Wow, looks great. Can't wait to see this filled up and filled in.


----------



## gnod (Mar 24, 2011)

wow very nice DIY tank. the scape looks effortless. 

was the diy challenging?


----------



## nightshadebel (May 3, 2012)

very beautiful! cant wait to see it later!


----------



## jrlyons21 (Feb 3, 2013)

did you make a stand for your light out of glass pieces? how did you make that? jsut curious.


----------



## tokidoki (Jan 25, 2013)

jrlyons21 said:


> did you make a stand for your light out of glass pieces? how did you make that? jsut curious.
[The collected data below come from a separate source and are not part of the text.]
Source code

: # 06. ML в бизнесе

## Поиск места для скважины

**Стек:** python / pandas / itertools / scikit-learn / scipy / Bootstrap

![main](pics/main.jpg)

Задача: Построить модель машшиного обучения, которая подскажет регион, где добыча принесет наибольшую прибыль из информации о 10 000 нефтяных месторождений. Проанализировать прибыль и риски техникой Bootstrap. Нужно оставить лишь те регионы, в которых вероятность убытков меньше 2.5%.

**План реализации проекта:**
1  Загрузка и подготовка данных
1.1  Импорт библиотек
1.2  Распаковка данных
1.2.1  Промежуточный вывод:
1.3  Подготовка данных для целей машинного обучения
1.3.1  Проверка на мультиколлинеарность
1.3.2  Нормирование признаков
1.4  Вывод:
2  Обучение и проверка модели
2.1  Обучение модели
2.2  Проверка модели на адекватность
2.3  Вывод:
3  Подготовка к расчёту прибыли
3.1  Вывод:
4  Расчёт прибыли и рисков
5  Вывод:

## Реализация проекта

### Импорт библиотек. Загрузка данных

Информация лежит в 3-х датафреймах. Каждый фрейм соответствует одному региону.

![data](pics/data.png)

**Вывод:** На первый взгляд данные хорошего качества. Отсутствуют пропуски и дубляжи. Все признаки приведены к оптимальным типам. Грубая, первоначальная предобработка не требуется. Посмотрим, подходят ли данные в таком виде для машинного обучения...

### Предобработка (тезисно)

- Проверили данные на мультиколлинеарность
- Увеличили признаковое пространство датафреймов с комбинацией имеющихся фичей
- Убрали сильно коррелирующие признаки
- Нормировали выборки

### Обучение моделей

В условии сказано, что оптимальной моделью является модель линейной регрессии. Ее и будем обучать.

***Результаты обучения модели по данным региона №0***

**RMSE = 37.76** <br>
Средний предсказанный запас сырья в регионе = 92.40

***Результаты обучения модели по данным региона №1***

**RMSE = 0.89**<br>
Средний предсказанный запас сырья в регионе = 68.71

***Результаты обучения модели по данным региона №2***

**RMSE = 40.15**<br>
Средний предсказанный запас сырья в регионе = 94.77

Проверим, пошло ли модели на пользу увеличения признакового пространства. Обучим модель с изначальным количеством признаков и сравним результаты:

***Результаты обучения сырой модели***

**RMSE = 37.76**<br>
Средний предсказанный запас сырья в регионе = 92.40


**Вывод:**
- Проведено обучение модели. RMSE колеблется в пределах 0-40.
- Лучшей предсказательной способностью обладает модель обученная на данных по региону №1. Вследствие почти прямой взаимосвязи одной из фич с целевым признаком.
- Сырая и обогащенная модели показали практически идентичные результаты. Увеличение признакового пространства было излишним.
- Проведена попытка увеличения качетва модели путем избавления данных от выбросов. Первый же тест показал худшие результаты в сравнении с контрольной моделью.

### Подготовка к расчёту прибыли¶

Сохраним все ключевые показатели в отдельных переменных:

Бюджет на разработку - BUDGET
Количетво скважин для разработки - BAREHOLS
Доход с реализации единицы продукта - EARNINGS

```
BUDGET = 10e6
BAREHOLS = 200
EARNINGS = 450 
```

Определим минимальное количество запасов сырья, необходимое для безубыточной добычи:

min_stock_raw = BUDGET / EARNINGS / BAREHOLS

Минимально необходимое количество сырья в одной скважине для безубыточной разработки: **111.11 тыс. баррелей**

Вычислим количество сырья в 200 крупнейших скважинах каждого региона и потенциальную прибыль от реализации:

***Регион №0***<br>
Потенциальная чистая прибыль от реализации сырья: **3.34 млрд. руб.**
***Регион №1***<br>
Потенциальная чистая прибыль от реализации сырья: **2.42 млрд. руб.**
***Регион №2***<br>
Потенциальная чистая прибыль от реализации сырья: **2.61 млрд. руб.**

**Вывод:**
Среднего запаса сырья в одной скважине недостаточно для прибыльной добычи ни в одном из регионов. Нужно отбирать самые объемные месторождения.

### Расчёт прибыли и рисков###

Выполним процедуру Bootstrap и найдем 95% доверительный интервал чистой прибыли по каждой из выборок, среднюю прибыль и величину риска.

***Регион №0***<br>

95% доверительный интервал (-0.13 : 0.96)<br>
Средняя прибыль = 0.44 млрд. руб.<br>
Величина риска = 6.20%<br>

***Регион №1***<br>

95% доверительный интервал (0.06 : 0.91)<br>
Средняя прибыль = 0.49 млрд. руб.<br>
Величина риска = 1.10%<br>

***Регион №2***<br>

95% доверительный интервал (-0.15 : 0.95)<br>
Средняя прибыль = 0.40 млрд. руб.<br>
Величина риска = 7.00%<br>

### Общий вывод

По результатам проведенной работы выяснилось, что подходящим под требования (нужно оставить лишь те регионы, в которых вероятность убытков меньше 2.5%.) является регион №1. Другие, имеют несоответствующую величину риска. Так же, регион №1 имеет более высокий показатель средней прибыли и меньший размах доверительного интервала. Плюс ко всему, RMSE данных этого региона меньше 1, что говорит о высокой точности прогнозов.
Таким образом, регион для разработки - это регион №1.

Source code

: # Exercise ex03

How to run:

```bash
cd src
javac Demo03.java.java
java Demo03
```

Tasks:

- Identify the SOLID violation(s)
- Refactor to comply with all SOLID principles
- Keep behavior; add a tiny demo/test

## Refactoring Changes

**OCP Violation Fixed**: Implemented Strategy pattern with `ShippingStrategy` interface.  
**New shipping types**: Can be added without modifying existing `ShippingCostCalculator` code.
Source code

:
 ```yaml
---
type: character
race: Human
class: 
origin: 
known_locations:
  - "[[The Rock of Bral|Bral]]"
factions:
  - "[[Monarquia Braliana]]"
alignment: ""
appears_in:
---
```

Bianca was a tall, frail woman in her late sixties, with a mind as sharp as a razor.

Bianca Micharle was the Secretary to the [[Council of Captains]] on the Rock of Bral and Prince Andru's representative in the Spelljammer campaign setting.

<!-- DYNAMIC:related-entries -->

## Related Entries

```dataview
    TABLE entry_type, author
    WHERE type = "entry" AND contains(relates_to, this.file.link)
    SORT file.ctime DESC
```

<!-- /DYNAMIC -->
Its just 2 pieces of glass,cut using a glass cutter. Only thing supporting both is the side of the tank so it kinda wiggles abit :biggrin:



gnod said:


> wow very nice DIY tank. the scape looks effortless.
> 
> was the diy challenging?


Sorry I didnt built the tank I bought it off a member. I failed last time I tried cutting my own glass. :redface:


----------



## Fuze (Jul 26, 2012)

Very cool dimensions, looks great!

I actually drew up a file to be laser cut out of acrylic, similar to this one. I like how it came out .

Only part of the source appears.